NAIROBI (Reuters) – Another new variant of the novel coronavirus seems to have emerged in Nigeria, the head of Africa’s disease control body said on Thursday, cautioning more investigation was needed.
The news comes after Britain and South Africa both reported new variants of the SARS-CoV-2 virus that appear to be more contagious, leading to new travel restrictions and turmoil in markets.
“It’s a separate lineage from the UK and the South African lineages,” John Nkengasong, director of the Africa Centres for Disease Control and Prevention (CDC) told an online news conference from Addis Ababa.
“The one we are seeing in Nigeria, and this is based on very limited data yet, has the 501 mutation,” Nkengasong added, referring to the variant termed 501.V2 identified in South Africa and announced by public health officials there on Dec. 18.

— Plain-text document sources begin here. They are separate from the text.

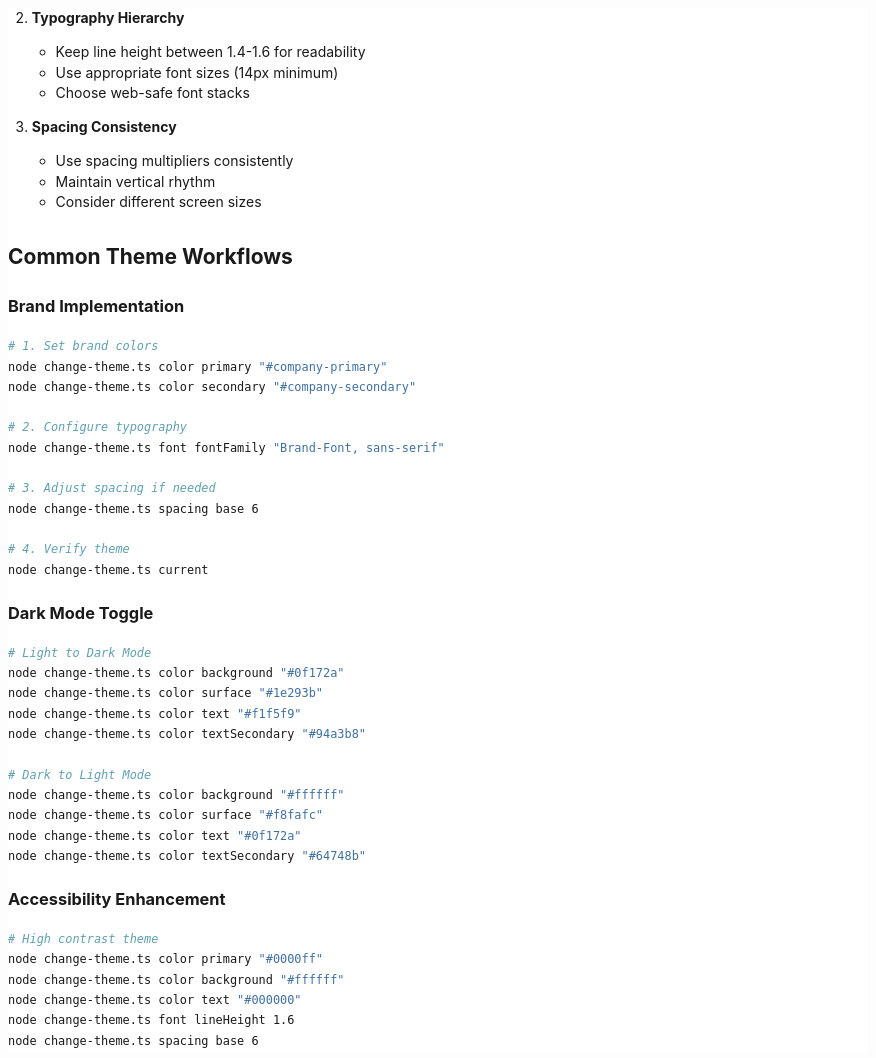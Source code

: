 2. **Typography Hierarchy**
   - Keep line height between 1.4-1.6 for readability
   - Use appropriate font sizes (14px minimum)
   - Choose web-safe font stacks

3. **Spacing Consistency**
   - Use spacing multipliers consistently
   - Maintain vertical rhythm
   - Consider different screen sizes

## Common Theme Workflows

### Brand Implementation
```bash
# 1. Set brand colors
node change-theme.ts color primary "#company-primary"
node change-theme.ts color secondary "#company-secondary"

# 2. Configure typography
node change-theme.ts font fontFamily "Brand-Font, sans-serif"

# 3. Adjust spacing if needed
node change-theme.ts spacing base 6

# 4. Verify theme
node change-theme.ts current
```

### Dark Mode Toggle
```bash
# Light to Dark Mode
node change-theme.ts color background "#0f172a"
node change-theme.ts color surface "#1e293b"
node change-theme.ts color text "#f1f5f9"
node change-theme.ts color textSecondary "#94a3b8"

# Dark to Light Mode
node change-theme.ts color background "#ffffff"
node change-theme.ts color surface "#f8fafc"
node change-theme.ts color text "#0f172a"
node change-theme.ts color textSecondary "#64748b"
```

### Accessibility Enhancement
```bash
# High contrast theme
node change-theme.ts color primary "#0000ff"
node change-theme.ts color background "#ffffff"
node change-theme.ts color text "#000000"
node change-theme.ts font lineHeight 1.6
node change-theme.ts spacing base 6
```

The Nigeria CDC and the African Centre of Excellence for Genomics of Infectious Diseases in Nigeria will study more samples, Nkengasong said.
The country’s principal COVID-19 investigator has just released publicly the genomic sequences of the new variant, he added.
Nigeria’s CDC did not immediately respond to a request for comment on Nkengasong’s remarks.
Nigeria, Africa’s most populous country with more than 200 million people, has seen fewer coronavirus cases than many others on the continent.
Total cases crept past 80,000 on Wednesday. Daily recorded cases exceeded 1,000 for the first time this month.